Schlissel has made other strong statements since the Sept. 27 incident, in which racist fliers were found at Haven and Mason halls. One was “Why White Women Shouldn’t Date Black Men,” and another tells “Euro-Americans” to stop “apologizing,” “living in fear” and “denying (their) heritage.” The bottom of the flier included the words “Alt Right,” and “Be White.”
In the wake of the incident, many students have demonstrated. Schlissel invited the campus community to a forum on Sunday to talk about it; he also demonstrated on the Diag with faculty on Tuesday and has tweeted about it, too.
“#Umich allies stepping up and proclaiming that hateful speech and racism have no place amongst the Wolverines,” Schlissel tweeted in a photo where he linked arms with students.
“No one should feel unsafe in our @umich community,” Schlissel said in another tweet. “Help me spread ideas, not hate.”

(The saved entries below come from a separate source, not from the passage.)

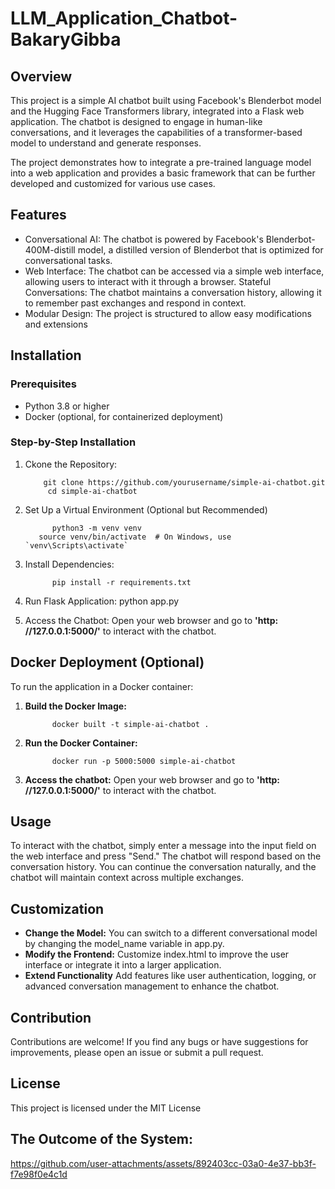 # LLM_Application_Chatbot-BakaryGibba

## Overview

This project is a simple AI chatbot built using Facebook's Blenderbot model and the Hugging Face Transformers library, integrated into a Flask web application. The chatbot is designed to engage in human-like conversations, and it leverages the capabilities of a transformer-based model to understand and generate responses.

The project demonstrates how to integrate a pre-trained language model into a web application and provides a basic framework that can be further developed and customized for various use cases.

## Features

- Conversational AI: The chatbot is powered by Facebook's Blenderbot-400M-distill model, a distilled version of Blenderbot that is optimized for conversational tasks.
- Web Interface: The chatbot can be accessed via a simple web interface, allowing users to interact with it through a browser.
Stateful Conversations: The chatbot maintains a conversation history, allowing it to remember past exchanges and respond in context.
- Modular Design: The project is structured to allow easy modifications and extensions

## Installation

### Prerequisites
- Python 3.8 or higher
- Docker (optional, for containerized deployment)

### Step-by-Step Installation
1. Ckone the Repository:
   
           git clone https://github.com/yourusername/simple-ai-chatbot.git
            cd simple-ai-chatbot
   
3. Set Up a Virtual Environment (Optional but Recommended)
   
             python3 -m venv venv
          source venv/bin/activate  # On Windows, use `venv\Scripts\activate`
   
5. Install Dependencies:
   
             pip install -r requirements.txt
   
7. Run Flask Application:
   python app.py
   
9. Access the Chatbot:
   Open your web browser and go to **'http: //127.0.0.1:5000/'** to interact with the chatbot.

## Docker Deployment (Optional)
To run the application in a Docker container:
1. **Build the Docker Image:**
   
             docker built -t simple-ai-chatbot .
   
3. **Run the Docker Container:**
   
             docker run -p 5000:5000 simple-ai-chatbot
   
5. **Access the chatbot:**
    Open your web browser and go to **'http: //127.0.0.1:5000/'** to interact with the chatbot.

## Usage 

To interact with the chatbot, simply enter a message into the input field on the web interface and press "Send." The chatbot will respond based on the conversation history. You can continue the conversation naturally, and the chatbot will maintain context across multiple exchanges.

## Customization
- **Change the Model:** You can switch to a different conversational model by changing the model_name variable in app.py.
- **Modify the Frontend:** Customize index.html to improve the user interface or integrate it into a larger application.
- **Extend Functionality** Add features like user authentication, logging, or advanced conversation management to enhance the chatbot.

## Contribution
Contributions are welcome! If you find any bugs or have suggestions for improvements, please open an issue or submit a pull request.

## License
This project is licensed under the MIT License

## The Outcome of the System:




https://github.com/user-attachments/assets/892403cc-03a0-4e37-bb3f-f7e98f0e4c1d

Schlissel’s comments come the day before the university hosts a summit to release a months-long, multifaceted approach for the university to improve campus diversity. African-American students represented 4.9 percent of the 43,651 students on campus in 2015, according to Rob Sellers, vice provost for equity, inclusion and academic affairs.
However, Schlissel said during his speech that enrollment numbers for 2016-17 were expected in the next week, with an increase in underrepresented minorities, first generation and Pell-eligible students.
“Though we are still not where we want, or need, to be,” Schlissel said.